(ASSIGNMENT): Print the data in full, exactly as it reads.

(GIVEN ENTRIES):
···
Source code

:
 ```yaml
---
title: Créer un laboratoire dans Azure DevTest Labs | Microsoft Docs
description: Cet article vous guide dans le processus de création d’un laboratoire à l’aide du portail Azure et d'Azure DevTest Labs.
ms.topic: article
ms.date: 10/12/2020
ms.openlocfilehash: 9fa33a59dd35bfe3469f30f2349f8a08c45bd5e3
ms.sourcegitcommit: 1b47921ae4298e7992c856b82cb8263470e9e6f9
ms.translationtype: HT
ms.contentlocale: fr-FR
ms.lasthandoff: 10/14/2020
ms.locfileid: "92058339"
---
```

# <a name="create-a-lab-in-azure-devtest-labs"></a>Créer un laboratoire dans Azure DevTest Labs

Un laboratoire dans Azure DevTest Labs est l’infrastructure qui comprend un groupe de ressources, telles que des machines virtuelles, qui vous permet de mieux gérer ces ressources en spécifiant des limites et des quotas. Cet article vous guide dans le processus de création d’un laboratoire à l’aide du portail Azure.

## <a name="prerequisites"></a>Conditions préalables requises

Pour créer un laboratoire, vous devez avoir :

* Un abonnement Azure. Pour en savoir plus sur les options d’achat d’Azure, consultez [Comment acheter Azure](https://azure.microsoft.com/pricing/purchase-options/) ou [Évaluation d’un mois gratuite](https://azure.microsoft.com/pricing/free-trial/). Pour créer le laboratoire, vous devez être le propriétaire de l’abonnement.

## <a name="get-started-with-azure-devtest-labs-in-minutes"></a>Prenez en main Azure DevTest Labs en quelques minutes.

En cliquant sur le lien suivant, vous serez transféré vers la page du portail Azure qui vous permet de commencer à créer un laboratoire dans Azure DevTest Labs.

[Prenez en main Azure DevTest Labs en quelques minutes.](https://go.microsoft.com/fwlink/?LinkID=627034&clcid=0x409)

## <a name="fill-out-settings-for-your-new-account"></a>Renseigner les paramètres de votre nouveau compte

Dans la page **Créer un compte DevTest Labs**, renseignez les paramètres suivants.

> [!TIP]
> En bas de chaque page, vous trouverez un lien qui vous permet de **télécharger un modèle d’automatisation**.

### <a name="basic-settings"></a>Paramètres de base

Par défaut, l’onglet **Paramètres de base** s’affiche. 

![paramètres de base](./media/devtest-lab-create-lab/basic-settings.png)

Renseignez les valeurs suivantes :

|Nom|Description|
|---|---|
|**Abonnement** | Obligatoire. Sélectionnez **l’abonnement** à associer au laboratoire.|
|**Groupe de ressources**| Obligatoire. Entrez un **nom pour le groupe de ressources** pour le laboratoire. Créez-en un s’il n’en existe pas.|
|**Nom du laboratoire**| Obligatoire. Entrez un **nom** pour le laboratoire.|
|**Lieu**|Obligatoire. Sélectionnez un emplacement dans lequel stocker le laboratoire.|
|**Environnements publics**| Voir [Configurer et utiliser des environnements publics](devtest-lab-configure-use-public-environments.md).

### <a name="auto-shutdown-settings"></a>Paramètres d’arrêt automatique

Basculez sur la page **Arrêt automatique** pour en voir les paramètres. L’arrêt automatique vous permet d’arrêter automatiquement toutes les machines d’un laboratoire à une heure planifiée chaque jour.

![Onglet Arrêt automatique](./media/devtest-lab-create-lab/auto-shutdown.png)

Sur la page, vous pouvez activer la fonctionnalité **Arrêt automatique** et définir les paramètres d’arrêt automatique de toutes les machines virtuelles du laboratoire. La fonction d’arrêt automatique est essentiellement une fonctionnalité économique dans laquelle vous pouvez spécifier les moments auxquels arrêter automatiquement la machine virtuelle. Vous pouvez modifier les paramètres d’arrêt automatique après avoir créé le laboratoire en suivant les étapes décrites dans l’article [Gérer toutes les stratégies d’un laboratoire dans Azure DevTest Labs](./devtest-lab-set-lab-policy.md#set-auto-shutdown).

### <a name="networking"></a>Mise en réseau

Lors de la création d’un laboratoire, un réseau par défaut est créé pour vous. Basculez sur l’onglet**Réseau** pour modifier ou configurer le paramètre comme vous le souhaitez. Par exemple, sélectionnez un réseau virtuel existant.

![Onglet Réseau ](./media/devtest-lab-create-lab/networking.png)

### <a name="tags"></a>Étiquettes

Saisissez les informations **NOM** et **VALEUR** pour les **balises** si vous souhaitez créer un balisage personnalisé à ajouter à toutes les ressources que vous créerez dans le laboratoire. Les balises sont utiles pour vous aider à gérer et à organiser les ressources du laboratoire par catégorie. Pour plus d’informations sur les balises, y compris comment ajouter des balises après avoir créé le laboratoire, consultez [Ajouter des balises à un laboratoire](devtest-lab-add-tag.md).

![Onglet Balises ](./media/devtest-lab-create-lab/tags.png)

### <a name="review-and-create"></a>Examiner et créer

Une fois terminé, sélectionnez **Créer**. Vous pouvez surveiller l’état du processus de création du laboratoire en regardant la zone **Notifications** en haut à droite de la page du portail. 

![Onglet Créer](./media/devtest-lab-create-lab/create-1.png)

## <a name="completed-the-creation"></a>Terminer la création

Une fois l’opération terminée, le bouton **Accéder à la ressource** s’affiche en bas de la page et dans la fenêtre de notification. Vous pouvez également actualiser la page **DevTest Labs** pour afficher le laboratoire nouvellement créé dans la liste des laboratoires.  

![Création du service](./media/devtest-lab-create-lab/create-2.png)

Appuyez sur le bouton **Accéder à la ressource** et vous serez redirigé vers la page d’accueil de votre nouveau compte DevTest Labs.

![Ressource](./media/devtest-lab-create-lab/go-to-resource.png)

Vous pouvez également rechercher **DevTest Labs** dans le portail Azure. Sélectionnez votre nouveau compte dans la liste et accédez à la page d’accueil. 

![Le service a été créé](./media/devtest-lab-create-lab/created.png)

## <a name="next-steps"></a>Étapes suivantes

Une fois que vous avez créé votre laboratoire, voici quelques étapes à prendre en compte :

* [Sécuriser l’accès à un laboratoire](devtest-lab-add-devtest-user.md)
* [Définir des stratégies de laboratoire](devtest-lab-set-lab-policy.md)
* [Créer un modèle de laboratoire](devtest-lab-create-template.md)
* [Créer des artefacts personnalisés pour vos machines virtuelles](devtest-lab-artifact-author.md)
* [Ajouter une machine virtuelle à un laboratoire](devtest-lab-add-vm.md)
···
(RESULT FOR THIS EXERCISE):
Source code

:
 ```yaml
---
title: Créer un laboratoire dans Azure DevTest Labs | Microsoft Docs
description: Cet article vous guide dans le processus de création d’un laboratoire à l’aide du portail Azure et d'Azure DevTest Labs.
ms.topic: article
ms.date: 10/12/2020
ms.openlocfilehash: 9fa33a59dd35bfe3469f30f2349f8a08c45bd5e3
ms.sourcegitcommit: 1b47921ae4298e7992c856b82cb8263470e9e6f9
ms.translationtype: HT
ms.contentlocale: fr-FR
ms.lasthandoff: 10/14/2020
ms.locfileid: "92058339"
---
```

# <a name="create-a-lab-in-azure-devtest-labs"></a>Créer un laboratoire dans Azure DevTest Labs

Un laboratoire dans Azure DevTest Labs est l’infrastructure qui comprend un groupe de ressources, telles que des machines virtuelles, qui vous permet de mieux gérer ces ressources en spécifiant des limites et des quotas. Cet article vous guide dans le processus de création d’un laboratoire à l’aide du portail Azure.

## <a name="prerequisites"></a>Conditions préalables requises

Pour créer un laboratoire, vous devez avoir :

* Un abonnement Azure. Pour en savoir plus sur les options d’achat d’Azure, consultez [Comment acheter Azure](https://azure.microsoft.com/pricing/purchase-options/) ou [Évaluation d’un mois gratuite](https://azure.microsoft.com/pricing/free-trial/). Pour créer le laboratoire, vous devez être le propriétaire de l’abonnement.

## <a name="get-started-with-azure-devtest-labs-in-minutes"></a>Prenez en main Azure DevTest Labs en quelques minutes.

En cliquant sur le lien suivant, vous serez transféré vers la page du portail Azure qui vous permet de commencer à créer un laboratoire dans Azure DevTest Labs.

[Prenez en main Azure DevTest Labs en quelques minutes.](https://go.microsoft.com/fwlink/?LinkID=627034&clcid=0x409)

## <a name="fill-out-settings-for-your-new-account"></a>Renseigner les paramètres de votre nouveau compte

Dans la page **Créer un compte DevTest Labs**, renseignez les paramètres suivants.

> [!TIP]
> En bas de chaque page, vous trouverez un lien qui vous permet de **télécharger un modèle d’automatisation**.

### <a name="basic-settings"></a>Paramètres de base

Par défaut, l’onglet **Paramètres de base** s’affiche. 

![paramètres de base](./media/devtest-lab-create-lab/basic-settings.png)

Renseignez les valeurs suivantes :

|Nom|Description|
|---|---|
|**Abonnement** | Obligatoire. Sélectionnez **l’abonnement** à associer au laboratoire.|
|**Groupe de ressources**| Obligatoire. Entrez un **nom pour le groupe de ressources** pour le laboratoire. Créez-en un s’il n’en existe pas.|
|**Nom du laboratoire**| Obligatoire. Entrez un **nom** pour le laboratoire.|
|**Lieu**|Obligatoire. Sélectionnez un emplacement dans lequel stocker le laboratoire.|
|**Environnements publics**| Voir [Configurer et utiliser des environnements publics](devtest-lab-configure-use-public-environments.md).

### <a name="auto-shutdown-settings"></a>Paramètres d’arrêt automatique

Basculez sur la page **Arrêt automatique** pour en voir les paramètres. L’arrêt automatique vous permet d’arrêter automatiquement toutes les machines d’un laboratoire à une heure planifiée chaque jour.

![Onglet Arrêt automatique](./media/devtest-lab-create-lab/auto-shutdown.png)

Sur la page, vous pouvez activer la fonctionnalité **Arrêt automatique** et définir les paramètres d’arrêt automatique de toutes les machines virtuelles du laboratoire. La fonction d’arrêt automatique est essentiellement une fonctionnalité économique dans laquelle vous pouvez spécifier les moments auxquels arrêter automatiquement la machine virtuelle. Vous pouvez modifier les paramètres d’arrêt automatique après avoir créé le laboratoire en suivant les étapes décrites dans l’article [Gérer toutes les stratégies d’un laboratoire dans Azure DevTest Labs](./devtest-lab-set-lab-policy.md#set-auto-shutdown).

### <a name="networking"></a>Mise en réseau

Lors de la création d’un laboratoire, un réseau par défaut est créé pour vous. Basculez sur l’onglet**Réseau** pour modifier ou configurer le paramètre comme vous le souhaitez. Par exemple, sélectionnez un réseau virtuel existant.

![Onglet Réseau ](./media/devtest-lab-create-lab/networking.png)

### <a name="tags"></a>Étiquettes

Saisissez les informations **NOM** et **VALEUR** pour les **balises** si vous souhaitez créer un balisage personnalisé à ajouter à toutes les ressources que vous créerez dans le laboratoire. Les balises sont utiles pour vous aider à gérer et à organiser les ressources du laboratoire par catégorie. Pour plus d’informations sur les balises, y compris comment ajouter des balises après avoir créé le laboratoire, consultez [Ajouter des balises à un laboratoire](devtest-lab-add-tag.md).

![Onglet Balises ](./media/devtest-lab-create-lab/tags.png)

### <a name="review-and-create"></a>Examiner et créer

Une fois terminé, sélectionnez **Créer**. Vous pouvez surveiller l’état du processus de création du laboratoire en regardant la zone **Notifications** en haut à droite de la page du portail. 

![Onglet Créer](./media/devtest-lab-create-lab/create-1.png)

## <a name="completed-the-creation"></a>Terminer la création

Une fois l’opération terminée, le bouton **Accéder à la ressource** s’affiche en bas de la page et dans la fenêtre de notification. Vous pouvez également actualiser la page **DevTest Labs** pour afficher le laboratoire nouvellement créé dans la liste des laboratoires.  

![Création du service](./media/devtest-lab-create-lab/create-2.png)

Appuyez sur le bouton **Accéder à la ressource** et vous serez redirigé vers la page d’accueil de votre nouveau compte DevTest Labs.

![Ressource](./media/devtest-lab-create-lab/go-to-resource.png)

Vous pouvez également rechercher **DevTest Labs** dans le portail Azure. Sélectionnez votre nouveau compte dans la liste et accédez à la page d’accueil. 

![Le service a été créé](./media/devtest-lab-create-lab/created.png)

## <a name="next-steps"></a>Étapes suivantes

Une fois que vous avez créé votre laboratoire, voici quelques étapes à prendre en compte :

* [Sécuriser l’accès à un laboratoire](devtest-lab-add-devtest-user.md)
* [Définir des stratégies de laboratoire](devtest-lab-set-lab-policy.md)
* [Créer un modèle de laboratoire](devtest-lab-create-template.md)
* [Créer des artefacts personnalisés pour vos machines virtuelles](devtest-lab-artifact-author.md)
* [Ajouter une machine virtuelle à un laboratoire](devtest-lab-add-vm.md)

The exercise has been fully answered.